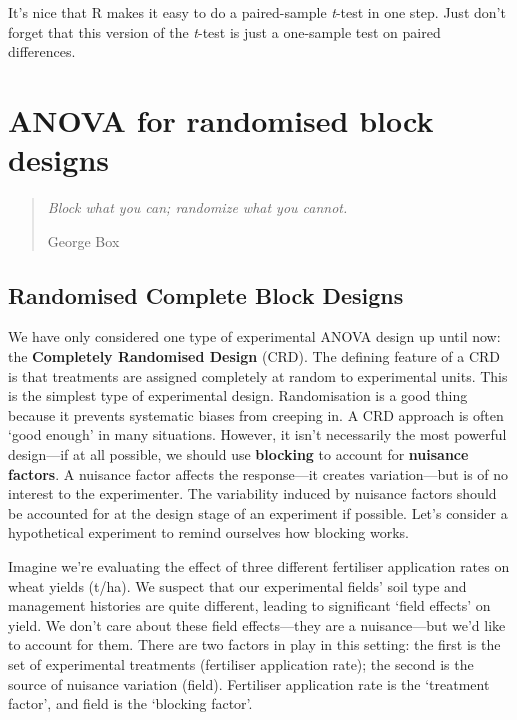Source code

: \documentclass[
]{book}
\begin{document}
It's nice that R makes it easy to do a paired-sample \emph{t}-test in one step. Just don't forget that this version of the \emph{t}-test is just a one-sample test on paired differences.

\hypertarget{anova-for-randomised-block-designs}{%
\chapter{ANOVA for randomised block designs}\label{anova-for-randomised-block-designs}}

\begin{quote}
\emph{Block what you can; randomize what you cannot.}

George Box
\end{quote}

\hypertarget{randomised-complete-block-designs}{%
\section{Randomised Complete Block Designs}\label{randomised-complete-block-designs}}

We have only considered one type of experimental ANOVA design up until now: the \textbf{Completely Randomised Design} (CRD). The defining feature of a CRD is that treatments are assigned completely at random to experimental units. This is the simplest type of experimental design. Randomisation is a good thing because it prevents systematic biases from creeping in. A CRD approach is often `good enough' in many situations. However, it isn't necessarily the most powerful design---if at all possible, we should use \textbf{blocking} to account for \textbf{nuisance factors}. A nuisance factor affects the response---it creates variation---but is of no interest to the experimenter. The variability induced by nuisance factors should be accounted for at the design stage of an experiment if possible. Let's consider a hypothetical experiment to remind ourselves how blocking works.

Imagine we're evaluating the effect of three different fertiliser application rates on wheat yields (t/ha). We suspect that our experimental fields' soil type and management histories are quite different, leading to significant `field effects' on yield. We don't care about these field effects---they are a nuisance---but we'd like to account for them. There are two factors in play in this setting: the first is the set of experimental treatments (fertiliser application rate); the second is the source of nuisance variation (field). Fertiliser application rate is the `treatment factor', and field is the `blocking factor'.
\end{document}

* _Exercise description_
The data above must be given back verbatim, minus its images.

* _Answer to this task_
Source code

: \documentclass[
]{book}
\begin{document}
It's nice that R makes it easy to do a paired-sample \emph{t}-test in one step. Just don't forget that this version of the \emph{t}-test is just a one-sample test on paired differences.

\hypertarget{anova-for-randomised-block-designs}{%
\chapter{ANOVA for randomised block designs}\label{anova-for-randomised-block-designs}}

\begin{quote}
\emph{Block what you can; randomize what you cannot.}

George Box
\end{quote}

\hypertarget{randomised-complete-block-designs}{%
\section{Randomised Complete Block Designs}\label{randomised-complete-block-designs}}

We have only considered one type of experimental ANOVA design up until now: the \textbf{Completely Randomised Design} (CRD). The defining feature of a CRD is that treatments are assigned completely at random to experimental units. This is the simplest type of experimental design. Randomisation is a good thing because it prevents systematic biases from creeping in. A CRD approach is often `good enough' in many situations. However, it isn't necessarily the most powerful design---if at all possible, we should use \textbf{blocking} to account for \textbf{nuisance factors}. A nuisance factor affects the response---it creates variation---but is of no interest to the experimenter. The variability induced by nuisance factors should be accounted for at the design stage of an experiment if possible. Let's consider a hypothetical experiment to remind ourselves how blocking works.

Imagine we're evaluating the effect of three different fertiliser application rates on wheat yields (t/ha). We suspect that our experimental fields' soil type and management histories are quite different, leading to significant `field effects' on yield. We don't care about these field effects---they are a nuisance---but we'd like to account for them. There are two factors in play in this setting: the first is the set of experimental treatments (fertiliser application rate); the second is the source of nuisance variation (field). Fertiliser application rate is the `treatment factor', and field is the `blocking factor'.
\end{document}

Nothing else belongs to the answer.